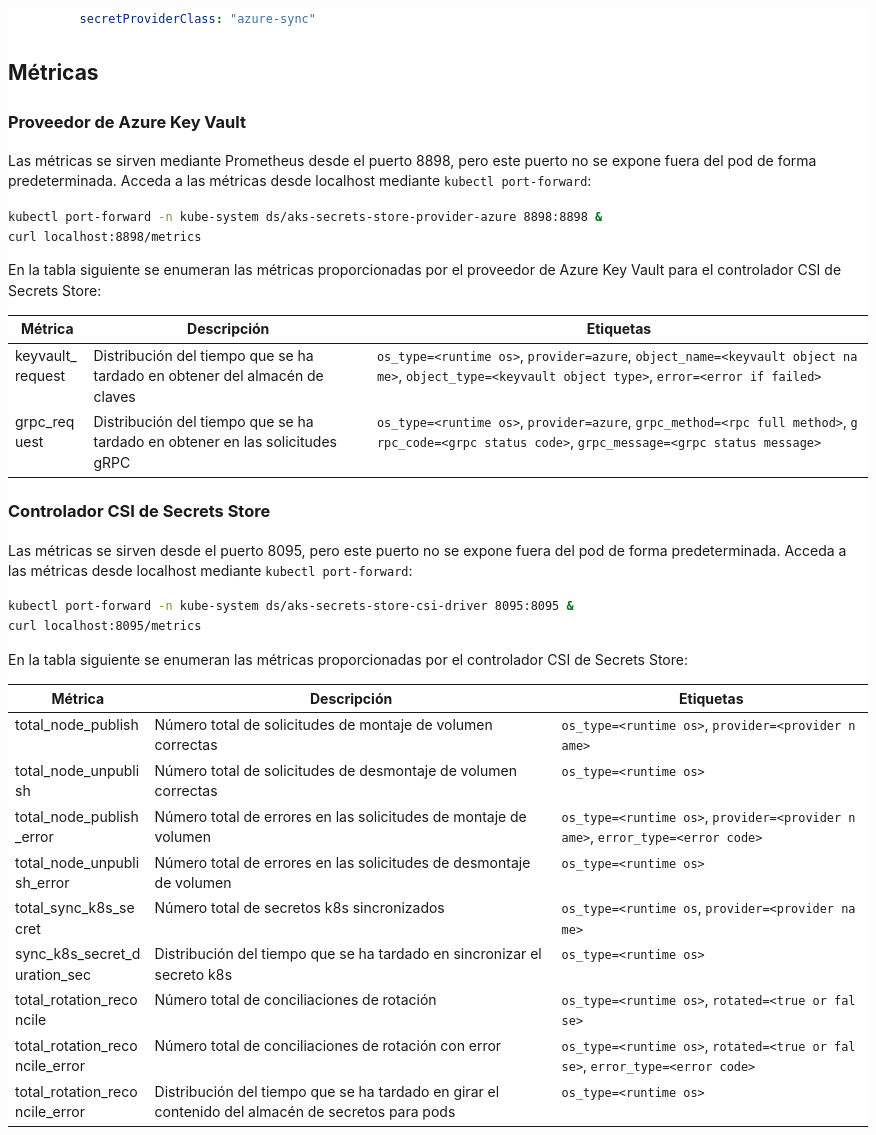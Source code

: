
 ```yml
          secretProviderClass: "azure-sync"
```

## <a name="metrics"></a>Métricas

### <a name="azure-key-vault-provider"></a>Proveedor de Azure Key Vault

Las métricas se sirven mediante Prometheus desde el puerto 8898, pero este puerto no se expone fuera del pod de forma predeterminada. Acceda a las métricas desde localhost mediante `kubectl port-forward`:

```bash
kubectl port-forward -n kube-system ds/aks-secrets-store-provider-azure 8898:8898 &
curl localhost:8898/metrics
```

En la tabla siguiente se enumeran las métricas proporcionadas por el proveedor de Azure Key Vault para el controlador CSI de Secrets Store:

|Métrica|Descripción|Etiquetas|
|----|----|----|
|keyvault_request|Distribución del tiempo que se ha tardado en obtener del almacén de claves|`os_type=<runtime os>`, `provider=azure`, `object_name=<keyvault object name>`, `object_type=<keyvault object type>`, `error=<error if failed>`|
|grpc_request|Distribución del tiempo que se ha tardado en obtener en las solicitudes gRPC|`os_type=<runtime os>`, `provider=azure`, `grpc_method=<rpc full method>`, `grpc_code=<grpc status code>`, `grpc_message=<grpc status message>`|

### <a name="secrets-store-csi-driver"></a>Controlador CSI de Secrets Store

Las métricas se sirven desde el puerto 8095, pero este puerto no se expone fuera del pod de forma predeterminada. Acceda a las métricas desde localhost mediante `kubectl port-forward`:

```bash
kubectl port-forward -n kube-system ds/aks-secrets-store-csi-driver 8095:8095 &
curl localhost:8095/metrics
```

En la tabla siguiente se enumeran las métricas proporcionadas por el controlador CSI de Secrets Store:

|Métrica|Descripción|Etiquetas|
|----|----|----|
|total_node_publish|Número total de solicitudes de montaje de volumen correctas|`os_type=<runtime os>`, `provider=<provider name>`|
|total_node_unpublish|Número total de solicitudes de desmontaje de volumen correctas|`os_type=<runtime os>`|
|total_node_publish_error|Número total de errores en las solicitudes de montaje de volumen|`os_type=<runtime os>`, `provider=<provider name>`, `error_type=<error code>`|
|total_node_unpublish_error|Número total de errores en las solicitudes de desmontaje de volumen|`os_type=<runtime os>`|
|total_sync_k8s_secret|Número total de secretos k8s sincronizados|`os_type=<runtime os`, `provider=<provider name>`|
|sync_k8s_secret_duration_sec|Distribución del tiempo que se ha tardado en sincronizar el secreto k8s|`os_type=<runtime os>`|
|total_rotation_reconcile|Número total de conciliaciones de rotación|`os_type=<runtime os>`, `rotated=<true or false>`|
|total_rotation_reconcile_error|Número total de conciliaciones de rotación con error|`os_type=<runtime os>`, `rotated=<true or false>`, `error_type=<error code>`|
|total_rotation_reconcile_error|Distribución del tiempo que se ha tardado en girar el contenido del almacén de secretos para pods|`os_type=<runtime os>`|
○ ○ ○ ○ ○
### WHAT YOU WILL DO
Output the data verbatim, images excluded.

### RESPONSE BOX
Source code

:
 ```yml
          secretProviderClass: "azure-sync"
```

## <a name="metrics"></a>Métricas

### <a name="azure-key-vault-provider"></a>Proveedor de Azure Key Vault

Las métricas se sirven mediante Prometheus desde el puerto 8898, pero este puerto no se expone fuera del pod de forma predeterminada. Acceda a las métricas desde localhost mediante `kubectl port-forward`:

```bash
kubectl port-forward -n kube-system ds/aks-secrets-store-provider-azure 8898:8898 &
curl localhost:8898/metrics
```

En la tabla siguiente se enumeran las métricas proporcionadas por el proveedor de Azure Key Vault para el controlador CSI de Secrets Store:

|Métrica|Descripción|Etiquetas|
|----|----|----|
|keyvault_request|Distribución del tiempo que se ha tardado en obtener del almacén de claves|`os_type=<runtime os>`, `provider=azure`, `object_name=<keyvault object name>`, `object_type=<keyvault object type>`, `error=<error if failed>`|
|grpc_request|Distribución del tiempo que se ha tardado en obtener en las solicitudes gRPC|`os_type=<runtime os>`, `provider=azure`, `grpc_method=<rpc full method>`, `grpc_code=<grpc status code>`, `grpc_message=<grpc status message>`|

### <a name="secrets-store-csi-driver"></a>Controlador CSI de Secrets Store

Las métricas se sirven desde el puerto 8095, pero este puerto no se expone fuera del pod de forma predeterminada. Acceda a las métricas desde localhost mediante `kubectl port-forward`:

```bash
kubectl port-forward -n kube-system ds/aks-secrets-store-csi-driver 8095:8095 &
curl localhost:8095/metrics
```

En la tabla siguiente se enumeran las métricas proporcionadas por el controlador CSI de Secrets Store:

|Métrica|Descripción|Etiquetas|
|----|----|----|
|total_node_publish|Número total de solicitudes de montaje de volumen correctas|`os_type=<runtime os>`, `provider=<provider name>`|
|total_node_unpublish|Número total de solicitudes de desmontaje de volumen correctas|`os_type=<runtime os>`|
|total_node_publish_error|Número total de errores en las solicitudes de montaje de volumen|`os_type=<runtime os>`, `provider=<provider name>`, `error_type=<error code>`|
|total_node_unpublish_error|Número total de errores en las solicitudes de desmontaje de volumen|`os_type=<runtime os>`|
|total_sync_k8s_secret|Número total de secretos k8s sincronizados|`os_type=<runtime os`, `provider=<provider name>`|
|sync_k8s_secret_duration_sec|Distribución del tiempo que se ha tardado en sincronizar el secreto k8s|`os_type=<runtime os>`|
|total_rotation_reconcile|Número total de conciliaciones de rotación|`os_type=<runtime os>`, `rotated=<true or false>`|
|total_rotation_reconcile_error|Número total de conciliaciones de rotación con error|`os_type=<runtime os>`, `rotated=<true or false>`, `error_type=<error code>`|
|total_rotation_reconcile_error|Distribución del tiempo que se ha tardado en girar el contenido del almacén de secretos para pods|`os_type=<runtime os>`|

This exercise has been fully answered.